__What is needed__:
Go through the listing and copy each line with the string "introduce".

__Records__:
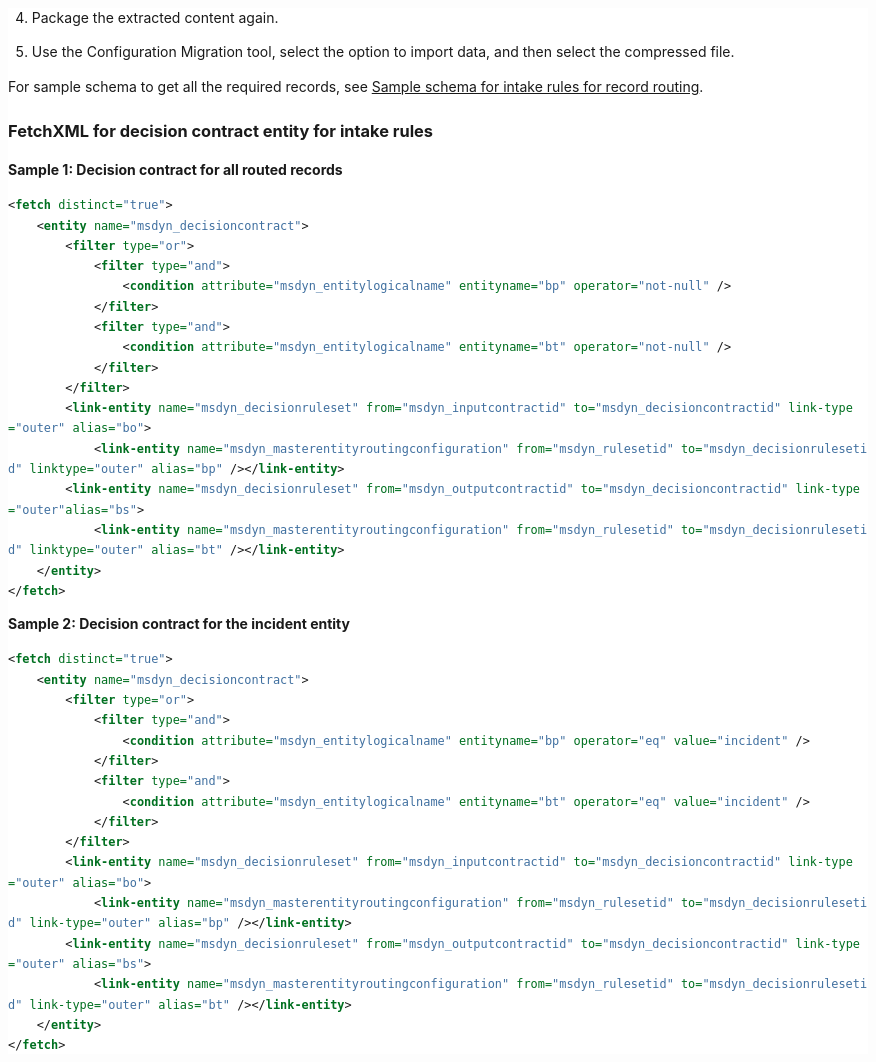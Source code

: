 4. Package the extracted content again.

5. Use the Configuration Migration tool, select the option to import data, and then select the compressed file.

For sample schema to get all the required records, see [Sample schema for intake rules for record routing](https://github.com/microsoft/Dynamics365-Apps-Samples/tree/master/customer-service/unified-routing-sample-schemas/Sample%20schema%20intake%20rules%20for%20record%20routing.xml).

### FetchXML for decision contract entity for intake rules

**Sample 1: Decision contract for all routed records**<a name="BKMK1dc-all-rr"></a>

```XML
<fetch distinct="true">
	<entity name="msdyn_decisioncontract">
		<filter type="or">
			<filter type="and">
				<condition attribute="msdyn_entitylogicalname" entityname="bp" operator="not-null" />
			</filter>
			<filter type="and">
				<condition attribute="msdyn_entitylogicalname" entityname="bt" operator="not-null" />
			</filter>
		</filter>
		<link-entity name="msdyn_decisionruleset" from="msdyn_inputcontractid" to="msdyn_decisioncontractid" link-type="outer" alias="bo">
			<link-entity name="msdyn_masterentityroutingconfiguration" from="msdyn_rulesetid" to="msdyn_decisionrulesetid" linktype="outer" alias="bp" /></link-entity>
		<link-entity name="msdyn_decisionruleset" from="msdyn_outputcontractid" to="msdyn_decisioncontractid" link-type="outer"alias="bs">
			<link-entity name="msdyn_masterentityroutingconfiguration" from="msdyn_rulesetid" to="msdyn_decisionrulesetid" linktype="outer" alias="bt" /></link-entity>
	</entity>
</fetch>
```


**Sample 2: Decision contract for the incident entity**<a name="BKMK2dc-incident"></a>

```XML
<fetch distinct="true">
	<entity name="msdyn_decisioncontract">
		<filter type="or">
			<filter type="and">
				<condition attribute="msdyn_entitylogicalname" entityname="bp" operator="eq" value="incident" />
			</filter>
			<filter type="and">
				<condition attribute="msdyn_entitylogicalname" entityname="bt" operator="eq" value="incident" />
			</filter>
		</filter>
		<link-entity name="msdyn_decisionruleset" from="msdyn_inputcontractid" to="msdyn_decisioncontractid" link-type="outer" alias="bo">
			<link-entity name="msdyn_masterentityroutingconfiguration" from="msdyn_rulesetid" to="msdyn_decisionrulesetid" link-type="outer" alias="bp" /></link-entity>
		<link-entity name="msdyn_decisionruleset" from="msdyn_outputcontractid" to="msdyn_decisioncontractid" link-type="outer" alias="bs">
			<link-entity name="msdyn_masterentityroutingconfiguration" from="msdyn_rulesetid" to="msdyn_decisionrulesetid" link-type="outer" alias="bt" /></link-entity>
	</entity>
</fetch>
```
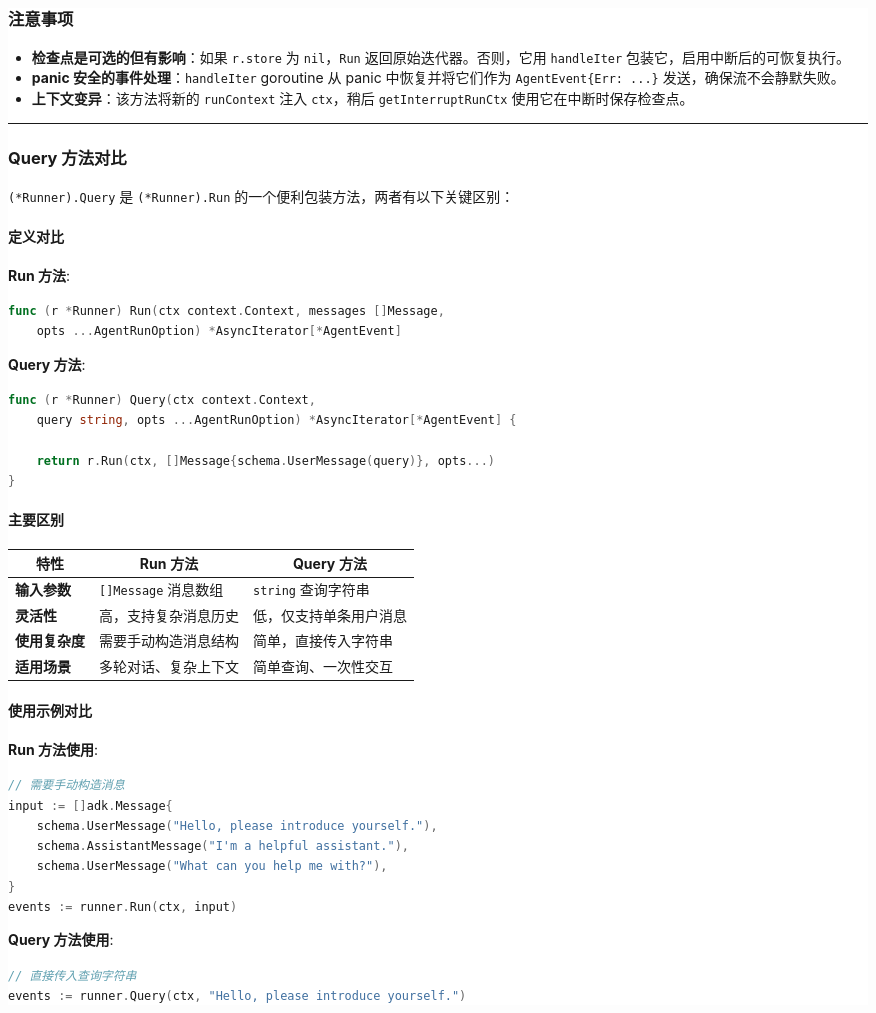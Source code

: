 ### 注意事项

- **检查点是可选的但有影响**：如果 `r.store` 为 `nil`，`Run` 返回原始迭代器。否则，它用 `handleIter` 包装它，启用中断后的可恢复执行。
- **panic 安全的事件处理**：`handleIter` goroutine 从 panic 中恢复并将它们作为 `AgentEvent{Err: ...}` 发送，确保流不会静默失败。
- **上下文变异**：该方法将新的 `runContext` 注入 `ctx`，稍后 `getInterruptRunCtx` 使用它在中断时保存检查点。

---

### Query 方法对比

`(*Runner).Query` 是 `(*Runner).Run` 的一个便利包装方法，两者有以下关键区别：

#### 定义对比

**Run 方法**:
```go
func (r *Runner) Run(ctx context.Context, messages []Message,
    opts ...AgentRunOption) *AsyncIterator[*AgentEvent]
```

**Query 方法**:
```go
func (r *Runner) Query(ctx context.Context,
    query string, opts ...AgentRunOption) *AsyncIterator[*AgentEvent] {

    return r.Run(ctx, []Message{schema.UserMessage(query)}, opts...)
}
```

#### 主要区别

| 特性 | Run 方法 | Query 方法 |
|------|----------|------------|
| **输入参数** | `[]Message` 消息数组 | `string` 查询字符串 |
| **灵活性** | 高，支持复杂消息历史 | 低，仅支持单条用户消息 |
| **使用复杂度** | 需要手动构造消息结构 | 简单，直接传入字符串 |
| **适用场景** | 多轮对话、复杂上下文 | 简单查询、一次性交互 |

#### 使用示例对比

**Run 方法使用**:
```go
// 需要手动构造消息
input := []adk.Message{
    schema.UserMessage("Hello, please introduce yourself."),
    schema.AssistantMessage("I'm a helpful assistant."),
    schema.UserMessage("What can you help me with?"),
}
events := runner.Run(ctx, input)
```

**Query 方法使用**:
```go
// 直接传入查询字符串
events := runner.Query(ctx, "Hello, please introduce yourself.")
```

--

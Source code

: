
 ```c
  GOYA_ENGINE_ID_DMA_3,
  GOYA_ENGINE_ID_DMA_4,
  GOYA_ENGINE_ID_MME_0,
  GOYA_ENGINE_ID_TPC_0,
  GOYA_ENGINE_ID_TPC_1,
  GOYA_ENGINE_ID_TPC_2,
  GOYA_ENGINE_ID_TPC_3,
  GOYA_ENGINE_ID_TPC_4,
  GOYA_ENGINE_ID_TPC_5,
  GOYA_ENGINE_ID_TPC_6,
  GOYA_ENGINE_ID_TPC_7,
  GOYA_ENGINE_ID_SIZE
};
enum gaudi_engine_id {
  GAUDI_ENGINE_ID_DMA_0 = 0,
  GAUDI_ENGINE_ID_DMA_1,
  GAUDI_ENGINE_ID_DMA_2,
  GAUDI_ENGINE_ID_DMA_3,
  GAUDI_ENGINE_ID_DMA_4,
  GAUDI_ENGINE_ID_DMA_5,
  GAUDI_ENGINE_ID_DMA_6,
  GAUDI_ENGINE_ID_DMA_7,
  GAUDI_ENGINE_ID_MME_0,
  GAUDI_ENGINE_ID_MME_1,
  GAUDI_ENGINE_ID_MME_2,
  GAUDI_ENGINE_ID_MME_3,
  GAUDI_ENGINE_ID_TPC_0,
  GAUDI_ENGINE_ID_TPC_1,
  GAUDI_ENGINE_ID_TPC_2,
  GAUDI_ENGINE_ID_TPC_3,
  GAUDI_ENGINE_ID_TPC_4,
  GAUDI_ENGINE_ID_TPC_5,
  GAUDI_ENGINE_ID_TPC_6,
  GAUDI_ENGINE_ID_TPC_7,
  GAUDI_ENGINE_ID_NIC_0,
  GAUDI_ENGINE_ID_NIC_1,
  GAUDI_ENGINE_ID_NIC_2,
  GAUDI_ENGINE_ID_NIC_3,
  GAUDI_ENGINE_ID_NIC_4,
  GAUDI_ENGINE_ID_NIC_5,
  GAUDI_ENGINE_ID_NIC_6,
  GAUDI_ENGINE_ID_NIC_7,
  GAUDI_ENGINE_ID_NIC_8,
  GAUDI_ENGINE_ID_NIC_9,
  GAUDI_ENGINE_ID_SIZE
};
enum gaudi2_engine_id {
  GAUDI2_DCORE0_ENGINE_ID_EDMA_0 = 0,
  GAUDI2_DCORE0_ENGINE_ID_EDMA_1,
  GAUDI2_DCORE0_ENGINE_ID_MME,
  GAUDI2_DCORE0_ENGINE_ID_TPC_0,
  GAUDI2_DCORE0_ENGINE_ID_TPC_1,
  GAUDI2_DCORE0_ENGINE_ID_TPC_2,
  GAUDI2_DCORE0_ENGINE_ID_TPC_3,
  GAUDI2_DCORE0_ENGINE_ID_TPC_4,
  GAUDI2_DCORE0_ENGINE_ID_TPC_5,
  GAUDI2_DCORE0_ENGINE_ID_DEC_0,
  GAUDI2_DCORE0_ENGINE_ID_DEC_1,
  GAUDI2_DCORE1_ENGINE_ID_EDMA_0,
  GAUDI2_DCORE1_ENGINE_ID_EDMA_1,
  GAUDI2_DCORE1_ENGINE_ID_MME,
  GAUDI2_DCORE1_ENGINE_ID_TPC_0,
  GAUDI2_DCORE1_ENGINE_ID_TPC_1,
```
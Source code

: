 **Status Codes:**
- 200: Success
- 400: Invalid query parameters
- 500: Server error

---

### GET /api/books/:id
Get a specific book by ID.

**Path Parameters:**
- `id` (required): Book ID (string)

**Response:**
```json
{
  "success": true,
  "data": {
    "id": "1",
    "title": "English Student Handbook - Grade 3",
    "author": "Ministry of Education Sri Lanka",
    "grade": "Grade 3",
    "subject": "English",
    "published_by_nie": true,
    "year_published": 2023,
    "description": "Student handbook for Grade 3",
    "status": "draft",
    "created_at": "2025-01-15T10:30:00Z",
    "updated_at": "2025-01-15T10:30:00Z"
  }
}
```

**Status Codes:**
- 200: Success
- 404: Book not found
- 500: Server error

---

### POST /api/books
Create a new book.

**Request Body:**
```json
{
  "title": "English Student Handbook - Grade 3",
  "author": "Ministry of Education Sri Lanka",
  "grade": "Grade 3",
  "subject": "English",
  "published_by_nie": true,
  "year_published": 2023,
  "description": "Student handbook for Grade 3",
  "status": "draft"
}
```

__Answer section__:
    schema.UserMessage("Hello, please introduce yourself."),
events := runner.Query(ctx, "Hello, please introduce yourself.")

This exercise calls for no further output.